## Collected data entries
################

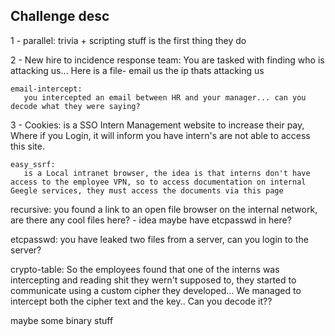 Challenge desc
------------------

1 - parallel: 
   trivia + scripting stuff is the first thing they do


2 - 
    New hire to incidence response team:
       You are tasked with finding who is attacking us... Here is a file- email us the ip thats attacking us

    email-intercept:
       you intercepted an email between HR and your manager... can you decode what they were saying?

3 -
    Cookies:
       is a SSO Intern Management website to increase their pay, Where if you Login, it will inform you have intern's are not able to access this site.

    easy_ssrf:
       is a Local intranet browser, the idea is that interns don't have access to the employee VPN, so to access documentation on internal Geegle services, they must access the documents via this page

recursive:
   you found a link to an open file browser on the internal network, are there any cool files here?
      - idea maybe have etcpasswd in here?

etcpasswd:
   you have leaked two files from a server, can you login to the server?

crypto-table:
   So the employees found that one of the interns was intercepting and reading shit they wern't supposed to, they started to communicate using a custom cipher they developed... We managed to intercept both the cipher text and the key.. Can you decode it??




maybe some binary stuff
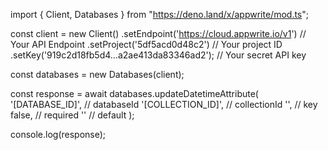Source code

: import { Client, Databases } from "https://deno.land/x/appwrite/mod.ts";

const client = new Client()
    .setEndpoint('https://cloud.appwrite.io/v1') // Your API Endpoint
    .setProject('5df5acd0d48c2') // Your project ID
    .setKey('919c2d18fb5d4...a2ae413da83346ad2'); // Your secret API key

const databases = new Databases(client);

const response = await databases.updateDatetimeAttribute(
    '[DATABASE_ID]', // databaseId
    '[COLLECTION_ID]', // collectionId
    '', // key
    false, // required
    '' // default
);

console.log(response);
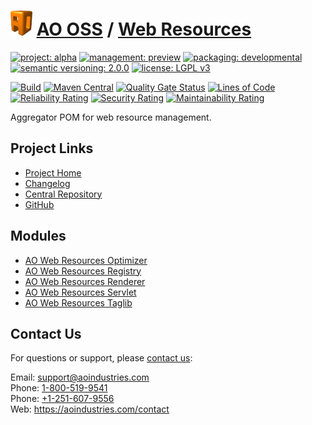 # [<img src="ao-logo.png" alt="AO Logo" width="35" height="40">](https://github.com/ao-apps) [AO OSS](https://github.com/ao-apps/ao-oss) / [Web Resources](https://github.com/ao-apps/ao-web-resources)

[![project: alpha](https://oss.aoapps.com/ao-badges/project-alpha.svg)](https://aoindustries.com/life-cycle#project-alpha)
[![management: preview](https://oss.aoapps.com/ao-badges/management-preview.svg)](https://aoindustries.com/life-cycle#management-preview)
[![packaging: developmental](https://oss.aoapps.com/ao-badges/packaging-developmental.svg)](https://aoindustries.com/life-cycle#packaging-developmental)  
[![semantic versioning: 2.0.0](https://oss.aoapps.com/ao-badges/semver-2.0.0.svg)](https://semver.org/spec/v2.0.0.html)
[![license: LGPL v3](https://oss.aoapps.com/ao-badges/license-lgpl-3.0.svg)](https://www.gnu.org/licenses/lgpl-3.0)

[![Build](https://github.com/ao-apps/ao-web-resources/workflows/Build/badge.svg?branch=master)](https://github.com/ao-apps/ao-web-resources/actions?query=workflow%3ABuild)
[![Maven Central](https://maven-badges.herokuapp.com/maven-central/com.aoapps/ao-web-resources/badge.svg)](https://maven-badges.herokuapp.com/maven-central/com.aoapps/ao-web-resources)
[![Quality Gate Status](https://sonarcloud.io/api/project_badges/measure?branch=master&project=com.aoapps%3Aao-web-resources&metric=alert_status)](https://sonarcloud.io/dashboard?branch=master&id=com.aoapps%3Aao-web-resources)
[![Lines of Code](https://sonarcloud.io/api/project_badges/measure?branch=master&project=com.aoapps%3Aao-web-resources&metric=ncloc)](https://sonarcloud.io/component_measures?branch=master&id=com.aoapps%3Aao-web-resources&metric=ncloc)  
[![Reliability Rating](https://sonarcloud.io/api/project_badges/measure?branch=master&project=com.aoapps%3Aao-web-resources&metric=reliability_rating)](https://sonarcloud.io/component_measures?branch=master&id=com.aoapps%3Aao-web-resources&metric=Reliability)
[![Security Rating](https://sonarcloud.io/api/project_badges/measure?branch=master&project=com.aoapps%3Aao-web-resources&metric=security_rating)](https://sonarcloud.io/component_measures?branch=master&id=com.aoapps%3Aao-web-resources&metric=Security)
[![Maintainability Rating](https://sonarcloud.io/api/project_badges/measure?branch=master&project=com.aoapps%3Aao-web-resources&metric=sqale_rating)](https://sonarcloud.io/component_measures?branch=master&id=com.aoapps%3Aao-web-resources&metric=Maintainability)

Aggregator POM for web resource management.

## Project Links
* [Project Home](https://oss.aoapps.com/web-resources/)
* [Changelog](https://oss.aoapps.com/web-resources/changelog)
* [Central Repository](https://central.sonatype.com/artifact/com.aoapps/ao-web-resources)
* [GitHub](https://github.com/ao-apps/ao-web-resources)

## Modules
* [AO Web Resources Optimizer](https://github.com/ao-apps/ao-web-resources-optimizer)
* [AO Web Resources Registry](https://github.com/ao-apps/ao-web-resources-registry)
* [AO Web Resources Renderer](https://github.com/ao-apps/ao-web-resources-renderer)
* [AO Web Resources Servlet](https://github.com/ao-apps/ao-web-resources-servlet)
* [AO Web Resources Taglib](https://github.com/ao-apps/ao-web-resources-taglib)

## Contact Us
For questions or support, please [contact us](https://aoindustries.com/contact):

Email: [support@aoindustries.com](mailto:support@aoindustries.com)  
Phone: [1-800-519-9541](tel:1-800-519-9541)  
Phone: [+1-251-607-9556](tel:+1-251-607-9556)  
Web: https://aoindustries.com/contact
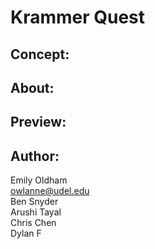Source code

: # Krammer Quest

## Concept: 

## About: 

## Preview:

## Author: 
Emily Oldham <br>
owlanne@udel.edu <br>
Ben Snyder <br>
Arushi Tayal <br>
Chris Chen <br>
Dylan F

################

## Assignment
Each record above goes into the copy word for word; the pictures do not.

## Solution to this exercise
 Challenge desc
------------------

1 - parallel: 
   trivia + scripting stuff is the first thing they do


2 - 
    New hire to incidence response team:
       You are tasked with finding who is attacking us... Here is a file- email us the ip thats attacking us

    email-intercept:
       you intercepted an email between HR and your manager... can you decode what they were saying?

3 -
    Cookies:
       is a SSO Intern Management website to increase their pay, Where if you Login, it will inform you have intern's are not able to access this site.

    easy_ssrf:
       is a Local intranet browser, the idea is that interns don't have access to the employee VPN, so to access documentation on internal Geegle services, they must access the documents via this page

recursive:
   you found a link to an open file browser on the internal network, are there any cool files here?
      - idea maybe have etcpasswd in here?

etcpasswd:
   you have leaked two files from a server, can you login to the server?

crypto-table:
   So the employees found that one of the interns was intercepting and reading shit they wern't supposed to, they started to communicate using a custom cipher they developed... We managed to intercept both the cipher text and the key.. Can you decode it??




maybe some binary stuff
Source code

: import { Client, Databases } from "https://deno.land/x/appwrite/mod.ts";

const client = new Client()
    .setEndpoint('https://cloud.appwrite.io/v1') // Your API Endpoint
    .setProject('5df5acd0d48c2') // Your project ID
    .setKey('919c2d18fb5d4...a2ae413da83346ad2'); // Your secret API key

const databases = new Databases(client);

const response = await databases.updateDatetimeAttribute(
    '[DATABASE_ID]', // databaseId
    '[COLLECTION_ID]', // collectionId
    '', // key
    false, // required
    '' // default
);

console.log(response);
 # [<img src="ao-logo.png" alt="AO Logo" width="35" height="40">](https://github.com/ao-apps) [AO OSS](https://github.com/ao-apps/ao-oss) / [Web Resources](https://github.com/ao-apps/ao-web-resources)

[![project: alpha](https://oss.aoapps.com/ao-badges/project-alpha.svg)](https://aoindustries.com/life-cycle#project-alpha)
[![management: preview](https://oss.aoapps.com/ao-badges/management-preview.svg)](https://aoindustries.com/life-cycle#management-preview)
[![packaging: developmental](https://oss.aoapps.com/ao-badges/packaging-developmental.svg)](https://aoindustries.com/life-cycle#packaging-developmental)  
[![semantic versioning: 2.0.0](https://oss.aoapps.com/ao-badges/semver-2.0.0.svg)](https://semver.org/spec/v2.0.0.html)
[![license: LGPL v3](https://oss.aoapps.com/ao-badges/license-lgpl-3.0.svg)](https://www.gnu.org/licenses/lgpl-3.0)

[![Build](https://github.com/ao-apps/ao-web-resources/workflows/Build/badge.svg?branch=master)](https://github.com/ao-apps/ao-web-resources/actions?query=workflow%3ABuild)
[![Maven Central](https://maven-badges.herokuapp.com/maven-central/com.aoapps/ao-web-resources/badge.svg)](https://maven-badges.herokuapp.com/maven-central/com.aoapps/ao-web-resources)
[![Quality Gate Status](https://sonarcloud.io/api/project_badges/measure?branch=master&project=com.aoapps%3Aao-web-resources&metric=alert_status)](https://sonarcloud.io/dashboard?branch=master&id=com.aoapps%3Aao-web-resources)
[![Lines of Code](https://sonarcloud.io/api/project_badges/measure?branch=master&project=com.aoapps%3Aao-web-resources&metric=ncloc)](https://sonarcloud.io/component_measures?branch=master&id=com.aoapps%3Aao-web-resources&metric=ncloc)  
[![Reliability Rating](https://sonarcloud.io/api/project_badges/measure?branch=master&project=com.aoapps%3Aao-web-resources&metric=reliability_rating)](https://sonarcloud.io/component_measures?branch=master&id=com.aoapps%3Aao-web-resources&metric=Reliability)
[![Security Rating](https://sonarcloud.io/api/project_badges/measure?branch=master&project=com.aoapps%3Aao-web-resources&metric=security_rating)](https://sonarcloud.io/component_measures?branch=master&id=com.aoapps%3Aao-web-resources&metric=Security)
[![Maintainability Rating](https://sonarcloud.io/api/project_badges/measure?branch=master&project=com.aoapps%3Aao-web-resources&metric=sqale_rating)](https://sonarcloud.io/component_measures?branch=master&id=com.aoapps%3Aao-web-resources&metric=Maintainability)

Aggregator POM for web resource management.

## Project Links
* [Project Home](https://oss.aoapps.com/web-resources/)
* [Changelog](https://oss.aoapps.com/web-resources/changelog)
* [Central Repository](https://central.sonatype.com/artifact/com.aoapps/ao-web-resources)
* [GitHub](https://github.com/ao-apps/ao-web-resources)

## Modules
* [AO Web Resources Optimizer](https://github.com/ao-apps/ao-web-resources-optimizer)
* [AO Web Resources Registry](https://github.com/ao-apps/ao-web-resources-registry)
* [AO Web Resources Renderer](https://github.com/ao-apps/ao-web-resources-renderer)
* [AO Web Resources Servlet](https://github.com/ao-apps/ao-web-resources-servlet)
* [AO Web Resources Taglib](https://github.com/ao-apps/ao-web-resources-taglib)

## Contact Us
For questions or support, please [contact us](https://aoindustries.com/contact):

Email: [support@aoindustries.com](mailto:support@aoindustries.com)  
Phone: [1-800-519-9541](tel:1-800-519-9541)  
Phone: [+1-251-607-9556](tel:+1-251-607-9556)  
Web: https://aoindustries.com/contact
Source code

: # Krammer Quest

## Concept: 

## About: 

## Preview:

## Author: 
Emily Oldham <br>
owlanne@udel.edu <br>
Ben Snyder <br>
Arushi Tayal <br>
Chris Chen <br>
Dylan F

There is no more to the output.